When the law changed, the way that pornography was defined in the laws created gray areas. This put some retailers, including Yahoo Japan, Rakuten, and Amazon in the difficult position of not knowing they had broken a law until after they are contacted by the police.

Bloomberg broke the news on the Amazon raid on Saturday with a report that was brief but reasonably accurate:

Aichi prefectural police conducted raids on the Internet retailer’s Tokyo headquarters and a distribution center in neighboring Chiba prefecture on Jan. 23, seeking evidence that Amazon Japan’s website may have been used by sellers to trade porn goods including photo books of underaged girls, Tokyo Shimbun reported, citing unnamed official involved in the probe.

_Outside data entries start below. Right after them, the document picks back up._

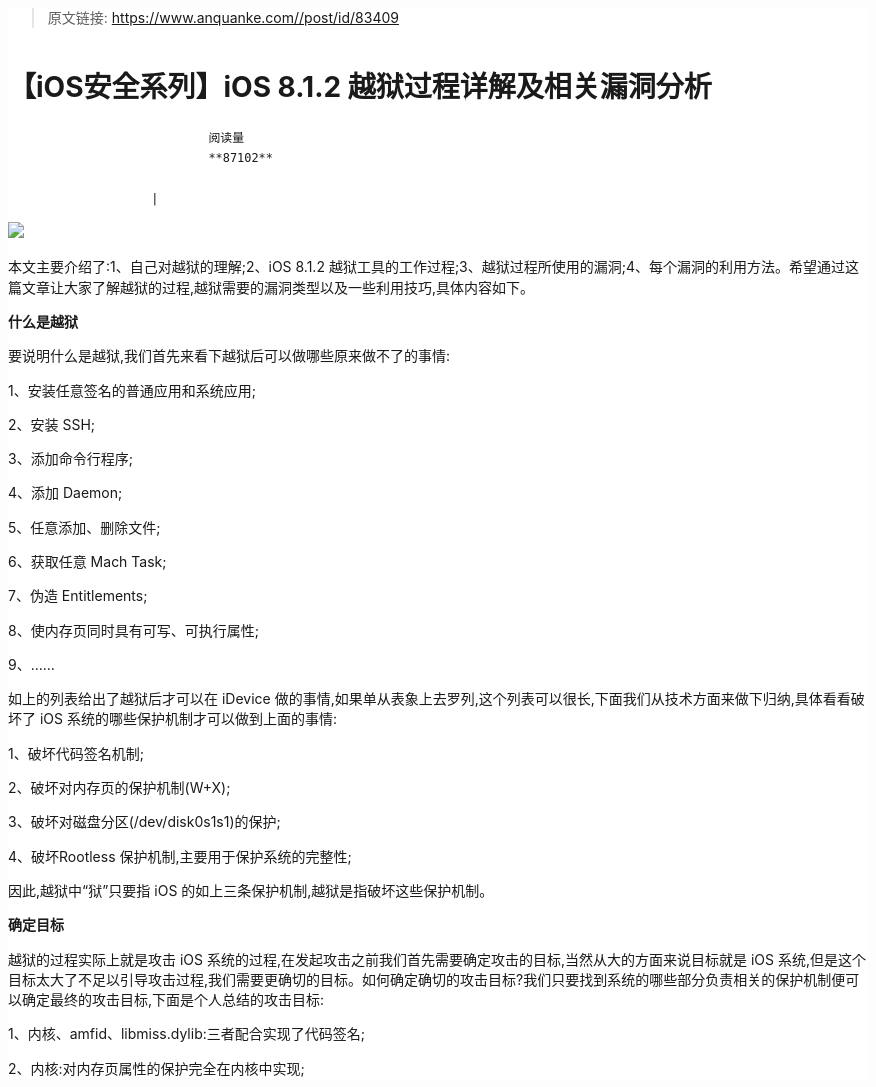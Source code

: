 > 原文链接: https://www.anquanke.com//post/id/83409 


# 【iOS安全系列】iOS 8.1.2 越狱过程详解及相关漏洞分析


                                阅读量   
                                **87102**
                            
                        |
                        
                                                                                    



[![](https://p1.ssl.qhimg.com/t0100faefb9238f34b5.jpg)](https://p1.ssl.qhimg.com/t0100faefb9238f34b5.jpg)

本文主要介绍了:1、自己对越狱的理解;2、iOS 8.1.2 越狱工具的工作过程;3、越狱过程所使用的漏洞;4、每个漏洞的利用方法。希望通过这篇文章让大家了解越狱的过程,越狱需要的漏洞类型以及一些利用技巧,具体内容如下。

**什么是越狱**

要说明什么是越狱,我们首先来看下越狱后可以做哪些原来做不了的事情:

1、安装任意签名的普通应用和系统应用;

2、安装 SSH;

3、添加命令行程序;

4、添加 Daemon;

5、任意添加、删除文件;

6、获取任意 Mach Task;

7、伪造 Entitlements;

8、使内存页同时具有可写、可执行属性;

9、……

如上的列表给出了越狱后才可以在 iDevice 做的事情,如果单从表象上去罗列,这个列表可以很长,下面我们从技术方面来做下归纳,具体看看破坏了 iOS 系统的哪些保护机制才可以做到上面的事情:

1、破坏代码签名机制;

2、破坏对内存页的保护机制(W+X);

3、破坏对磁盘分区(/dev/disk0s1s1)的保护;

4、破坏Rootless 保护机制,主要用于保护系统的完整性;

因此,越狱中“狱”只要指 iOS 的如上三条保护机制,越狱是指破坏这些保护机制。

**确定目标**

越狱的过程实际上就是攻击 iOS 系统的过程,在发起攻击之前我们首先需要确定攻击的目标,当然从大的方面来说目标就是 iOS 系统,但是这个目标太大了不足以引导攻击过程,我们需要更确切的目标。如何确定确切的攻击目标?我们只要找到系统的哪些部分负责相关的保护机制便可以确定最终的攻击目标,下面是个人总结的攻击目标:

1、内核、amfid、libmiss.dylib:三者配合实现了代码签名;

2、内核:对内存页属性的保护完全在内核中实现;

Amazon’s usage rules “prohibit the sale of any illegal products through the company’s website,” Amazon Japan said in the statement.

 Photobooks and DVDs of scantily clad pre-pubescent girls — part of an “idol” industry that generated $615 million from bands, models and starlets in 2013 — were available in October at Japan’s three largest retail websites — Amazon Japan K.K., Rakuten Inc. and Yahoo Japan Corp.

When Japan last year revised its laws to ban possession of child pornography, the wording left the so-called junior idol industry as a gray area. The probe of Amazon Japan may indicate police are now starting to crack down on mainstream retailers that have continued to carry the products.

Based on the several articles I have found, this is an accurate summary.  And that means that Amazon may or may not have been breaking the law.

While the content is offensive to an American reader, it was legal to sell in Japan until the laws changed last fall, and after that the content fell into a gray area.

“It’s extremely difficult to say whether these materials can be classified as child pornography,” said Ryoji Mori, an attorney at Cyber Law Japan Eichi Law Offices in Tokyo. “It’s obvious that the target audience is pedophiles, but the manufacturers have done it in such a way that it’s difficult to say if it’s illegal.”

The issue was sufficiently a gray area that retailers were checking with police in order to see if the content they were selling was illegal. For example, in November Yahoo Japan reportedly contacted the police about one of the questionable works and hadn’t been told that the DVDs violate anti-child pornography laws, according to Yoshinari Kaji, a spokesperson for Yahoo Japan.

That particular work (I decline to name it or describe it) had already been pulled from Amazon.co.jp at that time.